En tiempos de decadencia, la política es terreno fértil para la psicopatía. Mucho más de lo habitual. Por eso, aquí y allá, abundan los trastornados, los demagogos, los narcisistas, los tramposos, los comediantes. Mienten y suelen despreciar la ley, pero hallan amparo en esa condescendencia social que proviene del desencanto. Incentivan la discordia cebando extremismos y adhesiones viscerales. Su permanencia en el poder radica en la debilidad del sistema, razón de más para dañarlo. ¿Con qué proyecto político ganó el PSOE las últimas elecciones generales, y las otras, y las de más allá? ¿Qué parecido guarda con la gestión que desarrolla a matacaballo el actual Gobierno? ¿Cuántos votantes socialistas habrían aprobado la mañana del 10-N coaligarse con una formación de izquierda radical que prefiere a los golpistas negociando en las instituciones que recluidos en la cárcel por sentencia de Supremo? ¿Cuántos habrían aceptado gobernar bajo el yugo independentista? Es muy probable que, de haberlo sabido, el resultado del 10-N habría sido distinto, al menos en el porcentaje de abstención. Si impera aún la lógica, esa misteriosa ecuación sobrevalorada, los datos que acaba de emitir el CIS sobre intención de voto sólo cabe atribuirlos a un prestidigitador a las órdenes del superministro de cámara y sin cartera, Iván Redondo.
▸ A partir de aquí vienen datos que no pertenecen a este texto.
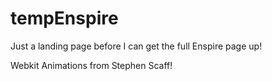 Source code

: # tempEnspire
Just a landing page before I can get the full Enspire page up!

Webkit Animations from Stephen Scaff!
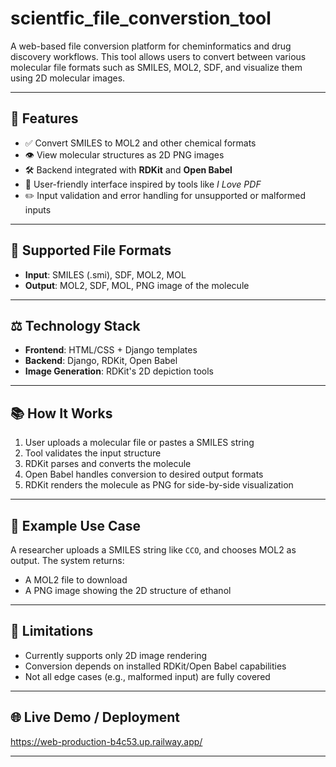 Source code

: # scientfic_file_converstion_tool

A web-based file conversion platform for cheminformatics and drug discovery workflows. This tool allows users to convert between various molecular file formats such as SMILES, MOL2, SDF, and visualize them using 2D molecular images.

---

## 🚀 Features

- ✅ Convert SMILES to MOL2 and other chemical formats
- 👁️ View molecular structures as 2D PNG images
- 🛠️ Backend integrated with **RDKit** and **Open Babel**
- 📁 User-friendly interface inspired by tools like *I Love PDF*
- ✏️ Input validation and error handling for unsupported or malformed inputs

---

## 📄 Supported File Formats

- **Input**: SMILES (.smi), SDF, MOL2, MOL
- **Output**: MOL2, SDF, MOL, PNG image of the molecule

---

## ⚖️ Technology Stack

- **Frontend**: HTML/CSS + Django templates 
- **Backend**: Django, RDKit, Open Babel
- **Image Generation**: RDKit's 2D depiction tools

---

## 📚 How It Works

1. User uploads a molecular file or pastes a SMILES string
2. Tool validates the input structure
3. RDKit parses and converts the molecule
4. Open Babel handles conversion to desired output formats
5. RDKit renders the molecule as PNG for side-by-side visualization

---

## 📅 Example Use Case

A researcher uploads a SMILES string like `CCO`, and chooses MOL2 as output. The system returns:

- A MOL2 file to download
- A PNG image showing the 2D structure of ethanol

---


## 🚫 Limitations

- Currently supports only 2D image rendering
- Conversion depends on installed RDKit/Open Babel capabilities
- Not all edge cases (e.g., malformed input) are fully covered

---

## 🌐 Live Demo / Deployment

https://web-production-b4c53.up.railway.app/

---

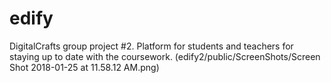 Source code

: # edify
DigitalCrafts group project #2. Platform for students and teachers for staying up to date with the coursework.
(edify2/public/ScreenShots/Screen Shot 2018-01-25 at 11.58.12 AM.png)
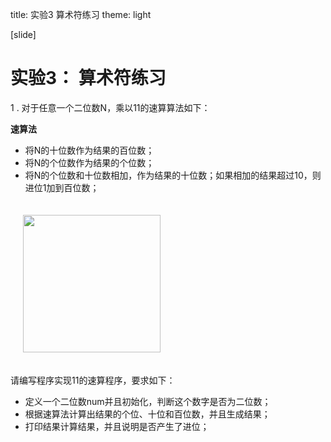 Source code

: title: 实验3 算术符练习
theme: light


[slide]
# 实验3： 算术符练习

1 . 对于任意一个二位数N，乘以11的速算算法如下：

**速算法**  
- 将N的十位数作为结果的百位数；  
- 将N的个位数作为结果的个位数；  
- 将N的个位数和十位数相加，作为结果的十位数；如果相加的结果超过10，则进位1加到百位数；  
<img src="img/clanguage/ex/e03_1.png" width="220" style="margin: 20px">

请编写程序实现11的速算程序，要求如下：  

- 定义一个二位数num并且初始化，判断这个数字是否为二位数；
- 根据速算法计算出结果的个位、十位和百位数，并且生成结果；
- 打印结果计算结果，并且说明是否产生了进位； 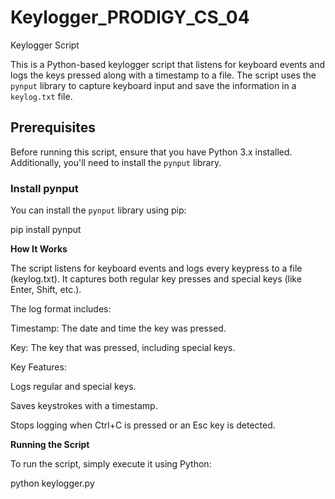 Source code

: # Keylogger_PRODIGY_CS_04

 Keylogger Script

This is a Python-based keylogger script that listens for keyboard events and logs the keys pressed along with a timestamp to a file. The script uses the `pynput` library to capture keyboard input and save the information in a `keylog.txt` file.

## Prerequisites

Before running this script, ensure that you have Python 3.x installed. Additionally, you'll need to install the `pynput` library.

### Install pynput

You can install the `pynput` library using pip:

pip install pynput

**How It Works**

The script listens for keyboard events and logs every keypress to a file (keylog.txt). It captures both regular key presses and special keys (like Enter, Shift, etc.).

The log format includes:

Timestamp: The date and time the key was pressed.

Key: The key that was pressed, including special keys.

Key Features:

Logs regular and special keys.

Saves keystrokes with a timestamp.

Stops logging when Ctrl+C is pressed or an Esc key is detected.

**Running the Script**

To run the script, simply execute it using Python:

python keylogger.py
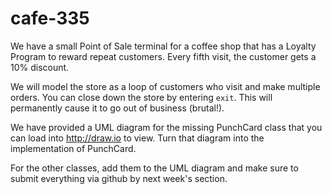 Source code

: # cafe-335

We have a small Point of Sale terminal for a coffee shop that has a Loyalty Program 
to reward repeat customers. Every fifth visit, the customer gets a 10% discount.

We will model the store as a loop of customers who visit and make multiple orders. You
can close down the store by entering ``exit``. This will permanently cause it to go
out of business (brutal!). 

We have provided a UML diagram for the missing PunchCard class that you can load into
http://draw.io to view. Turn that diagram into the implementation of PunchCard. 

For the other classes, add them to the UML diagram and make sure to submit everything via
github by next week's section.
Casi todo cuanto sucede es espectral, fantasmagórico, circunscrito en su mayor parte al conflicto catalán, con algún que otro pespunte no menos deplorable, como la desvergonzada versión del ministro de Transportes, José Luis Ábalos, sobre su encuentro en suelo español con Delcy Rodríguez, vicepresidenta venezolana, que tiene prohibida la entrada en la UE. Un asunto cuya mayor gravedad no reside en el grotesco hecho ocurrido en Barajas, sino en la actitud irresponsable de Pedro Sánchez, ofensiva con la Europa comunitaria, al negarse a recibir a Juan Guaidó, único representante legitimado democráticamente en Venezuela. A Guaidó sí lo recibió el presidente de Francia, Enmanuel Macron, y en Davos se reunió con la canciller alemana, Ángela Merkel, pero el jefe del Gobierno español, que hace sólo un año lo había reconocido como presidente interino de Venezuela, depende ahora de los espurios intereses de su vicepresidente Pablo Iglesias, quien nunca negó su rentable amistad con el régimen tirano de Nicolás Maduro. Y, para que no haya dudas, Sánchez tiene de consejero mediador para asuntos de Latinoamérica a José Luis Rodríguez Zapatero, un ex líder noqueado que, sin causa aparente, se empecina en ahondar el descrédito obtenido en su última etapa de Gobierno.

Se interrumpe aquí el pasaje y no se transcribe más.